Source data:
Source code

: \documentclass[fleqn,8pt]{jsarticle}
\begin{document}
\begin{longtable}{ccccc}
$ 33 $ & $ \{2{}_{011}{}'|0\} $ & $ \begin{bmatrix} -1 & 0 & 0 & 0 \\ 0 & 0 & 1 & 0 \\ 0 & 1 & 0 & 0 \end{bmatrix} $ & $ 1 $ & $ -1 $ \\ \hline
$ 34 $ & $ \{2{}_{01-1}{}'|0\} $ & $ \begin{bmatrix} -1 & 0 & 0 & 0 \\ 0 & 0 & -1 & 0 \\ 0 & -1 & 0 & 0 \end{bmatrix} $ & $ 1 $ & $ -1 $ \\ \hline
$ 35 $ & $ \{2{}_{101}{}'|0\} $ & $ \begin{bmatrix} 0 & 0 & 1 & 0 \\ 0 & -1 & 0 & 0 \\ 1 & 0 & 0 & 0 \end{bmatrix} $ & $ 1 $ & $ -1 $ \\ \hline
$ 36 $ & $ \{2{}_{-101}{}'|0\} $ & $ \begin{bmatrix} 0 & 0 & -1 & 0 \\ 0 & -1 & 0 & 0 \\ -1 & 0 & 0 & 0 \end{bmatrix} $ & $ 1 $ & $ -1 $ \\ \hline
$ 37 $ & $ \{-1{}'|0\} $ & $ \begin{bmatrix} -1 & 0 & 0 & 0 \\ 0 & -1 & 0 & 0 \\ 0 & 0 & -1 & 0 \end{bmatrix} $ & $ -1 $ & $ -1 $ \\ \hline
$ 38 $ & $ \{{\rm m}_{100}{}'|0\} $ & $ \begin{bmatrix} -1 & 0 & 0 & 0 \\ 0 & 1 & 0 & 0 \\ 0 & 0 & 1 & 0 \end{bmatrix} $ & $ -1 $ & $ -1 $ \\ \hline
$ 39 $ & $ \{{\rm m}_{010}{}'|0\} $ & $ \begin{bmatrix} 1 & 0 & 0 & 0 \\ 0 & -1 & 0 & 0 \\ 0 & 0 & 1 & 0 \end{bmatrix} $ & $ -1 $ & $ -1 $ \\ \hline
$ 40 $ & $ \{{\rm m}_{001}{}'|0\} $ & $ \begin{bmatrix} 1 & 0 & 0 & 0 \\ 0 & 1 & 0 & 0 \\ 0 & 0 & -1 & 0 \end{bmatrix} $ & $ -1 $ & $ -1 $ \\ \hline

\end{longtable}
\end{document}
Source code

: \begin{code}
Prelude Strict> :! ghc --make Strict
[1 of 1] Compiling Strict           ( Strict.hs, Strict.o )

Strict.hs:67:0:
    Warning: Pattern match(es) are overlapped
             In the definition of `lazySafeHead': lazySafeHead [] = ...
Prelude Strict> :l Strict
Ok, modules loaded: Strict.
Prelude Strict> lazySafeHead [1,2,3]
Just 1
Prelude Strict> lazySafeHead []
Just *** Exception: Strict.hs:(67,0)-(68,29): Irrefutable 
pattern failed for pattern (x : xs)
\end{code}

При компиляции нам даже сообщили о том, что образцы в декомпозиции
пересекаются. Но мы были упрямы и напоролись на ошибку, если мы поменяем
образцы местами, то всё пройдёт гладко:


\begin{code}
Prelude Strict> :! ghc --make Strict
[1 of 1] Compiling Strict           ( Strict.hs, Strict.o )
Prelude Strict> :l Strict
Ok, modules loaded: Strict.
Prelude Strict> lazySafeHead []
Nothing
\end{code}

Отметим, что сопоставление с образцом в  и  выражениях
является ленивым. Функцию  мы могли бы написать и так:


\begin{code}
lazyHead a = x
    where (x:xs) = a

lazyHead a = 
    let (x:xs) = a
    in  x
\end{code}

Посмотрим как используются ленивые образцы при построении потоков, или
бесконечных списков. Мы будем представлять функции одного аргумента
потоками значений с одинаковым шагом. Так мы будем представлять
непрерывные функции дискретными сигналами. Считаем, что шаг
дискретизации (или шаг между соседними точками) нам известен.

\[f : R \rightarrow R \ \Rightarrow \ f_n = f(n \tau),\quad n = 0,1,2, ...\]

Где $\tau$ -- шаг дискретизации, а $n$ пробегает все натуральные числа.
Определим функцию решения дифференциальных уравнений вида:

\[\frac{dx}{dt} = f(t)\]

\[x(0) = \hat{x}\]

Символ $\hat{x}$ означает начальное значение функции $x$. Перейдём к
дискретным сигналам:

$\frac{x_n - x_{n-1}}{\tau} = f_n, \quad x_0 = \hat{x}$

WHAT YOU HAVE TO DO: Print out every record, character for character.

TASK ANSWER:
Source code

: \documentclass[fleqn,8pt]{jsarticle}
\begin{document}
\begin{longtable}{ccccc}
$ 33 $ & $ \{2{}_{011}{}'|0\} $ & $ \begin{bmatrix} -1 & 0 & 0 & 0 \\ 0 & 0 & 1 & 0 \\ 0 & 1 & 0 & 0 \end{bmatrix} $ & $ 1 $ & $ -1 $ \\ \hline
$ 34 $ & $ \{2{}_{01-1}{}'|0\} $ & $ \begin{bmatrix} -1 & 0 & 0 & 0 \\ 0 & 0 & -1 & 0 \\ 0 & -1 & 0 & 0 \end{bmatrix} $ & $ 1 $ & $ -1 $ \\ \hline
$ 35 $ & $ \{2{}_{101}{}'|0\} $ & $ \begin{bmatrix} 0 & 0 & 1 & 0 \\ 0 & -1 & 0 & 0 \\ 1 & 0 & 0 & 0 \end{bmatrix} $ & $ 1 $ & $ -1 $ \\ \hline
$ 36 $ & $ \{2{}_{-101}{}'|0\} $ & $ \begin{bmatrix} 0 & 0 & -1 & 0 \\ 0 & -1 & 0 & 0 \\ -1 & 0 & 0 & 0 \end{bmatrix} $ & $ 1 $ & $ -1 $ \\ \hline
$ 37 $ & $ \{-1{}'|0\} $ & $ \begin{bmatrix} -1 & 0 & 0 & 0 \\ 0 & -1 & 0 & 0 \\ 0 & 0 & -1 & 0 \end{bmatrix} $ & $ -1 $ & $ -1 $ \\ \hline
$ 38 $ & $ \{{\rm m}_{100}{}'|0\} $ & $ \begin{bmatrix} -1 & 0 & 0 & 0 \\ 0 & 1 & 0 & 0 \\ 0 & 0 & 1 & 0 \end{bmatrix} $ & $ -1 $ & $ -1 $ \\ \hline
$ 39 $ & $ \{{\rm m}_{010}{}'|0\} $ & $ \begin{bmatrix} 1 & 0 & 0 & 0 \\ 0 & -1 & 0 & 0 \\ 0 & 0 & 1 & 0 \end{bmatrix} $ & $ -1 $ & $ -1 $ \\ \hline
$ 40 $ & $ \{{\rm m}_{001}{}'|0\} $ & $ \begin{bmatrix} 1 & 0 & 0 & 0 \\ 0 & 1 & 0 & 0 \\ 0 & 0 & -1 & 0 \end{bmatrix} $ & $ -1 $ & $ -1 $ \\ \hline

\end{longtable}
\end{document}
Source code

: \begin{code}
Prelude Strict> :! ghc --make Strict
[1 of 1] Compiling Strict           ( Strict.hs, Strict.o )

Strict.hs:67:0:
    Warning: Pattern match(es) are overlapped
             In the definition of `lazySafeHead': lazySafeHead [] = ...
Prelude Strict> :l Strict
Ok, modules loaded: Strict.
Prelude Strict> lazySafeHead [1,2,3]
Just 1
Prelude Strict> lazySafeHead []
Just *** Exception: Strict.hs:(67,0)-(68,29): Irrefutable 
pattern failed for pattern (x : xs)
\end{code}

При компиляции нам даже сообщили о том, что образцы в декомпозиции
пересекаются. Но мы были упрямы и напоролись на ошибку, если мы поменяем
образцы местами, то всё пройдёт гладко:


\begin{code}
Prelude Strict> :! ghc --make Strict
[1 of 1] Compiling Strict           ( Strict.hs, Strict.o )
Prelude Strict> :l Strict
Ok, modules loaded: Strict.
Prelude Strict> lazySafeHead []
Nothing
\end{code}

Отметим, что сопоставление с образцом в  и  выражениях
является ленивым. Функцию  мы могли бы написать и так:


\begin{code}
lazyHead a = x
    where (x:xs) = a

lazyHead a = 
    let (x:xs) = a
    in  x
\end{code}

Посмотрим как используются ленивые образцы при построении потоков, или
бесконечных списков. Мы будем представлять функции одного аргумента
потоками значений с одинаковым шагом. Так мы будем представлять
непрерывные функции дискретными сигналами. Считаем, что шаг
дискретизации (или шаг между соседними точками) нам известен.

\[f : R \rightarrow R \ \Rightarrow \ f_n = f(n \tau),\quad n = 0,1,2, ...\]

Где $\tau$ -- шаг дискретизации, а $n$ пробегает все натуральные числа.
Определим функцию решения дифференциальных уравнений вида:

\[\frac{dx}{dt} = f(t)\]

\[x(0) = \hat{x}\]

Символ $\hat{x}$ означает начальное значение функции $x$. Перейдём к
дискретным сигналам:

$\frac{x_n - x_{n-1}}{\tau} = f_n, \quad x_0 = \hat{x}$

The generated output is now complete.